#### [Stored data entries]

--------------------------------

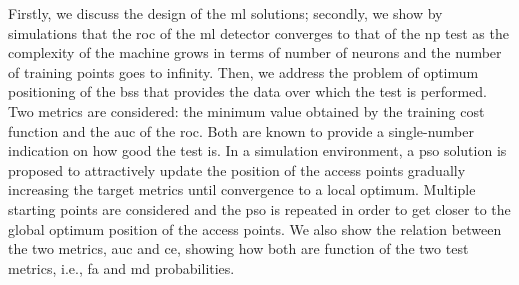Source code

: \documentclass[twocolumns]{IEEEtran}
\begin{document}
Firstly, we discuss the design of the \ac{ml} solutions; secondly, we show by simulations that the \ac{roc} of the \ac{ml} detector converges to that of the \ac{np} test as the complexity of the machine grows in terms of number of neurons and the number of training points goes to infinity. Then, we address the problem of optimum positioning of the \acp{bs} that provides the data over which the test is performed. Two metrics are considered: the minimum value obtained by the training cost function and the \ac{auc} of the \ac{roc}. Both are known to provide a single-number indication on how good the test is. In a simulation environment, a \ac{pso} solution is proposed to attractively update the position of the access points gradually increasing the target metrics until convergence to a local optimum. Multiple starting points are considered and the \ac{pso} is repeated in order to get closer to the global optimum position of the access points. We also show the relation between the two metrics, \ac{auc} and \ac{ce}, showing how both are function of the two test metrics, i.e., \ac{fa} and \ac{md} probabilities.


 
\end{document}
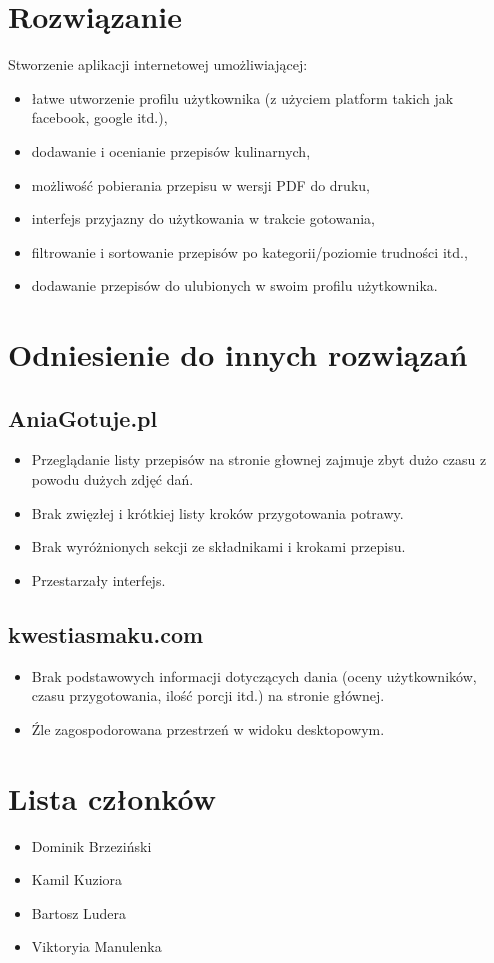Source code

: \documentclass{article}
\begin{document}
\section{Rozwiązanie}
Stworzenie aplikacji internetowej umożliwiającej:
\begin{itemize}
    \item łatwe utworzenie profilu użytkownika (z użyciem platform takich jak facebook, google itd.),
    \item dodawanie i ocenianie przepisów kulinarnych,
    \item możliwość pobierania przepisu w wersji PDF do druku,
    \item interfejs przyjazny do użytkowania w trakcie gotowania,
    \item filtrowanie i sortowanie przepisów po kategorii/poziomie trudności itd.,
    \item dodawanie przepisów do ulubionych w swoim profilu użytkownika.
\end{itemize}

\section{Odniesienie do innych rozwiązań}
\subsection{AniaGotuje.pl}
\begin{itemize}
    \item Przeglądanie listy przepisów na stronie głownej zajmuje zbyt dużo czasu z powodu dużych zdjęć dań.
    \item Brak zwięzłej i krótkiej listy kroków przygotowania potrawy.
    \item Brak wyróżnionych sekcji ze składnikami i krokami przepisu.
    \item Przestarzały interfejs.
\end{itemize}
\subsection{kwestiasmaku.com}
\begin{itemize}
    \item Brak podstawowych informacji dotyczących dania (oceny użytkowników, czasu przygotowania, ilość porcji itd.) na stronie głównej.
    \item Źle zagospodorowana przestrzeń w widoku desktopowym.
\end{itemize}
\section{Lista członków}
\begin{itemize}
    \item Dominik Brzeziński
    \item Kamil Kuziora
    \item Bartosz Ludera
    \item Viktoryia Manulenka
\end{itemize}
\end{document}
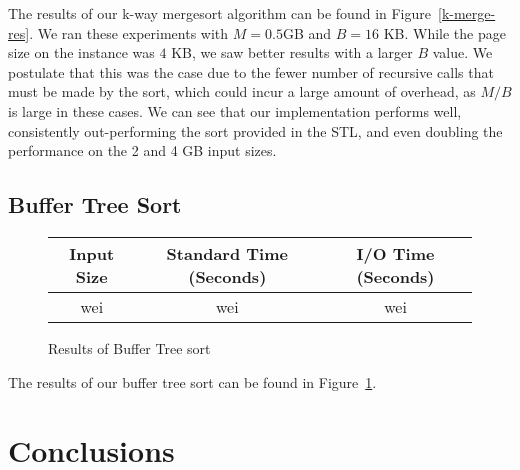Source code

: \documentclass{article}
\begin{document}
The results of our k-way mergesort algorithm can be found in Figure~\ref{k-merge-res}.
%
We ran these experiments with $M = 0.5$GB and $B = 16$ KB.
%
While the page size on the instance was $4$ KB, we saw better results with a larger $B$
value.
%
We postulate that this was the case due to the fewer number of recursive calls that must be
made by the sort, which could incur a large amount of overhead, as $M/B$ is large in these cases.
%
We can see that our implementation performs well, consistently out-performing the sort
provided in the STL, and even doubling the performance on the 2 and 4 GB input sizes.

\subsection{Buffer Tree Sort}

\begin{figure}
  \centering
  \begin{tabular}{|c|c|c|}
    \hline
    Input Size & Standard Time (Seconds) & I/O Time (Seconds)\\
    \hline
    \hline
    wei & wei & wei \\
    \hline
  \end{tabular}
  \caption{Results of Buffer Tree sort}
  \label{buffer-tree-res}
\end{figure}

The results of our buffer tree sort can be found in Figure~\ref{buffer-tree-res}.



\section{Conclusions}
\end{document}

--------------------------------

#### [Work item]
Could you work out how many lines of the data above contain the word "przepisu"? Give only the number.

#### [Reply]
2